* **Problem requirements**
Scan the data, and whenever a line contains "code", copy it.

* **Materials provided**
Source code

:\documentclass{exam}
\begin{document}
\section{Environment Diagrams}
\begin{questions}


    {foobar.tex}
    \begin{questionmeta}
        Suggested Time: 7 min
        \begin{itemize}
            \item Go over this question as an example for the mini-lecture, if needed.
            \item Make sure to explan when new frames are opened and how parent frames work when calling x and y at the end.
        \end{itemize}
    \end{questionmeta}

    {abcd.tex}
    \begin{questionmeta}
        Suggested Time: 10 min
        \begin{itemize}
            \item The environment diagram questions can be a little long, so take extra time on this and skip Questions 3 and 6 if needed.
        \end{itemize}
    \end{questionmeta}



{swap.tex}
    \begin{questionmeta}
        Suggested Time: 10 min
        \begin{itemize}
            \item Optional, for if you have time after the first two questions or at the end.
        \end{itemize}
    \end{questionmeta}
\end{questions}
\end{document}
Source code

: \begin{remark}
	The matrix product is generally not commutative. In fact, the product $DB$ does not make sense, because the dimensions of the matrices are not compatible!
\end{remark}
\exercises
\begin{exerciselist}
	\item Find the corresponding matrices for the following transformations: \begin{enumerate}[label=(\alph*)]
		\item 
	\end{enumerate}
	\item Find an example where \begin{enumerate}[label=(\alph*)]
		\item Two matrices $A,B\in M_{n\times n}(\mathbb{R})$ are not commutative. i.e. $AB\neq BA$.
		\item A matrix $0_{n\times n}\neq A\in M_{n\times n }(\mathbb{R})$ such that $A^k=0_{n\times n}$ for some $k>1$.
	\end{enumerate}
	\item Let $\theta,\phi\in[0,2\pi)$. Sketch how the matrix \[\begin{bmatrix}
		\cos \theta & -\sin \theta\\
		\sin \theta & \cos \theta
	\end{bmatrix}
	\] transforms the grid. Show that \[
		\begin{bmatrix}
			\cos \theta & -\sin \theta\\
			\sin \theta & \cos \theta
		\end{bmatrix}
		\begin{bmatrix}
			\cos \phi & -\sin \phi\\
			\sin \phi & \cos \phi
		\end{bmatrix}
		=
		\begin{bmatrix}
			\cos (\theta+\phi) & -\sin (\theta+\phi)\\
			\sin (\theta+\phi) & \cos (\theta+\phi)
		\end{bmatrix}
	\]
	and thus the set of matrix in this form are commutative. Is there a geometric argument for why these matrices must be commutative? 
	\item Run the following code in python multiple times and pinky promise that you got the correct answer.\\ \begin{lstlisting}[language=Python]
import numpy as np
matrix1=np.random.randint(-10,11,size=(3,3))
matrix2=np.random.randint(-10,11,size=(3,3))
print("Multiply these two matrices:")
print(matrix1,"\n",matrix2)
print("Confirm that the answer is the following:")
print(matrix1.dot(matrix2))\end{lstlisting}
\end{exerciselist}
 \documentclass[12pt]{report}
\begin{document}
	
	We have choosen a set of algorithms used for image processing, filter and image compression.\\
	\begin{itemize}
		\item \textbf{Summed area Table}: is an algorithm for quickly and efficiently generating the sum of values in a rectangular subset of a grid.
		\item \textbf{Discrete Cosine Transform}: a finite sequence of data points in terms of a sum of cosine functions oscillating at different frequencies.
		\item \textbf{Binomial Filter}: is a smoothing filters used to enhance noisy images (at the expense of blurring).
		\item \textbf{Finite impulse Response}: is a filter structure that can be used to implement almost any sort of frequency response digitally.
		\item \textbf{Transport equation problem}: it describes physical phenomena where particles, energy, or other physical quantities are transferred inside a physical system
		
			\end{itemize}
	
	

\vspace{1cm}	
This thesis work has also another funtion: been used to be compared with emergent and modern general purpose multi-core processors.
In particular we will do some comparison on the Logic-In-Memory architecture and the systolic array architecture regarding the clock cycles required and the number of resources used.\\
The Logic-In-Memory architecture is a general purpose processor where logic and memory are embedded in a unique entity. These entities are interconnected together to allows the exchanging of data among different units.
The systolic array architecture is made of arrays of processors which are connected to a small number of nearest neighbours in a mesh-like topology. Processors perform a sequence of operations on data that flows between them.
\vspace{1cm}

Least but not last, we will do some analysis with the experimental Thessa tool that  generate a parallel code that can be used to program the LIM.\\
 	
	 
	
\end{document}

* **Answer to this problem**
Source code
Source code
	\item Run the following code in python multiple times and pinky promise that you got the correct answer.\\ \begin{lstlisting}[language=Python]
Least but not last, we will do some analysis with the experimental Thessa tool that  generate a parallel code that can be used to program the LIM.\\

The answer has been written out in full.